Ministers have acknowledged that such a scheme, potentially capable of meeting five per cent of the UK electricity demand from one green energy source, would have significant planning, development and environmental implications on both sides of the estuary.
The study, which will also look at the potential of other similar but smaller schemes around the UK coast, will be overseen by a new ministerial committee which will include other interested Whitehall departments and the Welsh Assembly Government.
Business secretary of state John Hutton signalled renewed Government interest in a Severn barrage when he spoke at the Labour Party conference in Bournemouth.
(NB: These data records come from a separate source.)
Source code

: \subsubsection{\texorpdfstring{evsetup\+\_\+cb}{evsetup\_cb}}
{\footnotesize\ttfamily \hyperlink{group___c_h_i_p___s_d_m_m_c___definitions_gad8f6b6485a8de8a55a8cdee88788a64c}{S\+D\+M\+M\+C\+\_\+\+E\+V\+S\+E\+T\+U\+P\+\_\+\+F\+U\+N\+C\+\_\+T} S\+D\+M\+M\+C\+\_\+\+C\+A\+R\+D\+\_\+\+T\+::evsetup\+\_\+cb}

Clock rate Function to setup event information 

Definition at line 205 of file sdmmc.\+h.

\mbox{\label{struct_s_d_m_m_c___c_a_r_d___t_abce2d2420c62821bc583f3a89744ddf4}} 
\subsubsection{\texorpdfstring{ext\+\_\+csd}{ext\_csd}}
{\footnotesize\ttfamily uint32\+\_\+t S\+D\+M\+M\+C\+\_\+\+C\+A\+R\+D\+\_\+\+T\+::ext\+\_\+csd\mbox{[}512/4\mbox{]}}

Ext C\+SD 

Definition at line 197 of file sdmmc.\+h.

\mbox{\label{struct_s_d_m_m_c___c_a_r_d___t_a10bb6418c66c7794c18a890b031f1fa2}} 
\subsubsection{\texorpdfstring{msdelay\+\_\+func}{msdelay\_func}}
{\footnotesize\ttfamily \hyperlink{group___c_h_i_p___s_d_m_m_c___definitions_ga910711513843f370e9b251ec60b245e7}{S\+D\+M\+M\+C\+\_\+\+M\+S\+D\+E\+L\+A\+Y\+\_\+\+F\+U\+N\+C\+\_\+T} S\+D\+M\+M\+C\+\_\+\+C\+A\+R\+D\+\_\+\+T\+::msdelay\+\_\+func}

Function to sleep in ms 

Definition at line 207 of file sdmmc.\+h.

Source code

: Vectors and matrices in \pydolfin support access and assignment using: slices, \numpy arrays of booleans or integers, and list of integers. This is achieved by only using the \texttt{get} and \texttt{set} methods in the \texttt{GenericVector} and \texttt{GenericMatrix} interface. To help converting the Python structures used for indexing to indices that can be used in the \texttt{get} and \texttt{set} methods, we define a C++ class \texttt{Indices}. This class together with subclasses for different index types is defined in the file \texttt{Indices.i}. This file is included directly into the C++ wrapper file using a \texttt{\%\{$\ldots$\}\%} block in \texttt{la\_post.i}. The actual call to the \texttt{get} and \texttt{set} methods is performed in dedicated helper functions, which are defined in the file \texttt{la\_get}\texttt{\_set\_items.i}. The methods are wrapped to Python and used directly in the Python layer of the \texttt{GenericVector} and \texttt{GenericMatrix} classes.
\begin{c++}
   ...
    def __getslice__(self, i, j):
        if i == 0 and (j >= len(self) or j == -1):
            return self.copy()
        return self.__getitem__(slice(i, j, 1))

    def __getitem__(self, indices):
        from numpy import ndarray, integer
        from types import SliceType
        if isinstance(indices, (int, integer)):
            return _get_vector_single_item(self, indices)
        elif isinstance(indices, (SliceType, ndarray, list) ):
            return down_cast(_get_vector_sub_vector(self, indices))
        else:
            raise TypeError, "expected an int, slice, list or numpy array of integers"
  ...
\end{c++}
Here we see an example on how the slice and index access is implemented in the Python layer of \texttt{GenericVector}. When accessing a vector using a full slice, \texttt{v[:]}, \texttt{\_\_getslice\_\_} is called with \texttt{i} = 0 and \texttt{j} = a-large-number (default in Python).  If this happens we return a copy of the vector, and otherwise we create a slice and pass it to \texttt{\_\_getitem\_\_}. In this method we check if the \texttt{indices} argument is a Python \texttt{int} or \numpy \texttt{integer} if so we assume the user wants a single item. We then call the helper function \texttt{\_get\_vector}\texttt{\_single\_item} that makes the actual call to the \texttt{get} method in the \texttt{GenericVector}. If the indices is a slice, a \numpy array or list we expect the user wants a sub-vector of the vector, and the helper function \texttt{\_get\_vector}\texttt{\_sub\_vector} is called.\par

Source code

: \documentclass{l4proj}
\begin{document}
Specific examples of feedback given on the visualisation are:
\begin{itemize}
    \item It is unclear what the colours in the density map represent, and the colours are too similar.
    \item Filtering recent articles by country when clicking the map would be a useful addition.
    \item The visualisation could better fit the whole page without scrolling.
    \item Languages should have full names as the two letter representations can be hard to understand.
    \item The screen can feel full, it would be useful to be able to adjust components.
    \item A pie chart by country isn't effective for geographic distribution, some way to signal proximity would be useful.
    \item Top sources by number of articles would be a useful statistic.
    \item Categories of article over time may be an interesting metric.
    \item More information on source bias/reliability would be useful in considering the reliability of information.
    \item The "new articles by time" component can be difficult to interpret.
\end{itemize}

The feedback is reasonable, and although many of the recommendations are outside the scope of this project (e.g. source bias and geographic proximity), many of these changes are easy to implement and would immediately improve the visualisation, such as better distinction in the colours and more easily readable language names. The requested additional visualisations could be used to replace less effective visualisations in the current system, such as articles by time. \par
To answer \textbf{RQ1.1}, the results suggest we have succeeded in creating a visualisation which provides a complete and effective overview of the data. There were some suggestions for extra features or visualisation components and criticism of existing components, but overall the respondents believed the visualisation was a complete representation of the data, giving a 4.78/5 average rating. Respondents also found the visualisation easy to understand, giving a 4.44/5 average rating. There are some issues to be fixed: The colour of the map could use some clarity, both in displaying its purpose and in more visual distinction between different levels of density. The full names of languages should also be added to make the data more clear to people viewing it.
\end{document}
The idea of harnessing the tidal power of the Severn has been under consideration for many years. But the likely price tag of over £14 billion and the ecological issues have made its prospects uncertain.
The study will look at the regional, infrastructure and transport implications as well as the planning and regulatory issues.
The Severn Estuary is a conservation area of international importance. Its mudflats, sandbanks, rocky platforms and saltmarsh provide an important habitat for populations of waterfowl, invertebrates and migratory fish.
Conservation groups, including the Government's own wildlife adviser Natural England, are sceptical whether a barrage could be compatible with the estuary's environmental status and are likely to be more supportive of tidal lagoons rather than a full-scale barrage.
The most likely alignment for a 10-mile long barrage across the estuary – which could carry a new road or rail link - would be from a point near Cardiff to a point near Weston-super-Mare.
Hutton's announcement came shortly before the Sustainable Development Commission is due to formally present to the Government its long-awaited study into tidal power.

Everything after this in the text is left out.